AXI4 bvalid not asserted sometimes after wready && wvalid && wlast

0

I have an 8-kernel awsxclbin that sometimes hangs when multiple kernels are active. The kernels are identical RTL-kernels and the awsxclbin is generated using Vitis 2020.1. Each kernel has one AXI-MM interface to access the FPGA DDR.

Using hw_emu mode I found that sometimes bvalid does not get asserted after wvalid && wready && wlast and causes our RTL Kernel to hang. This behavior (bvalid not being asserted) is sporadic and only happens when multiple kernels are accessing FPGA DDR. Also, not all the kernels hang and different kernels hang at different times.

Any idea on what could be causing this and how to get around the issue?

Also, is there any documentation on when bvalid is/isn't asserted by the shell on f1?

hsharma
asked 3 years ago456 views
13 Answers
0

Hello,

The DDR Controllers provided in the AWS Dev Kit follow AXI4 Protocol and returns Write Response (BRESP) upon successful completion of write request from the master logic. The following simulation example may help you to understand behavior of the controller's AXI4 interface:
https://github.com/aws/aws-fpga/tree/master/hdk/cl/examples/cl_dram_dma/verif#dram-dma-cl-example-simulation

Following are quick items to check based on your description of the issue:

  1. Check the AXI4 request size and ensure it does not cross 4K Boundary.
  2. Ensure that there are no other AXI4 Protocol Violations.
  3. Check AWID/BID from each RTL Kernel.

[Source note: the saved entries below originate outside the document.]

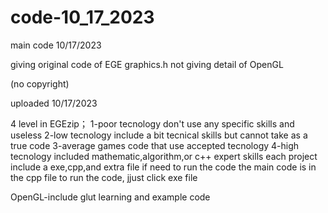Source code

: # code-10_17_2023
main code 10/17/2023

giving original code of EGE graphics.h
not giving detail of OpenGL

(no copyright)

uploaded 10/17/2023

4 level in EGEzip；
 1-poor tecnology
  don't use any specific skills and useless
 2-low tecnology
  include a bit tecnical skills but cannot take as a true code
 3-average games
  code that use accepted tecnology
 4-high tecnology
  included mathematic,algorithm,or c++ expert skills
 each project include a exe,cpp,and extra file if need to run the code
 the main code is in the cpp file
 to run the code, jjust click exe file

OpenGL-include glut learning and example code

Here's some more info on DDR4 AXI4 interface:
https://github.com/aws/aws-fpga/blob/master/hdk/docs/AWS_Shell_Interface_Specification.md#ddr4-axi

Please contact us if you seek any additional info.

Thanks!
Chakra

AWS
answered 3 years ago
0

Thanks for the link to simulation example.

Answering your questions:

  1. Both read/write requests don't cross 4K boundary. Write/Read request sizes are 1KB.
  2. There doesn't seem to be any protocol violations. What would be the simplest way to confirm axi4 protocol compliance? Should we add a protocol checker to each kernel?
  3. The awid/bid signals are always tied to 0.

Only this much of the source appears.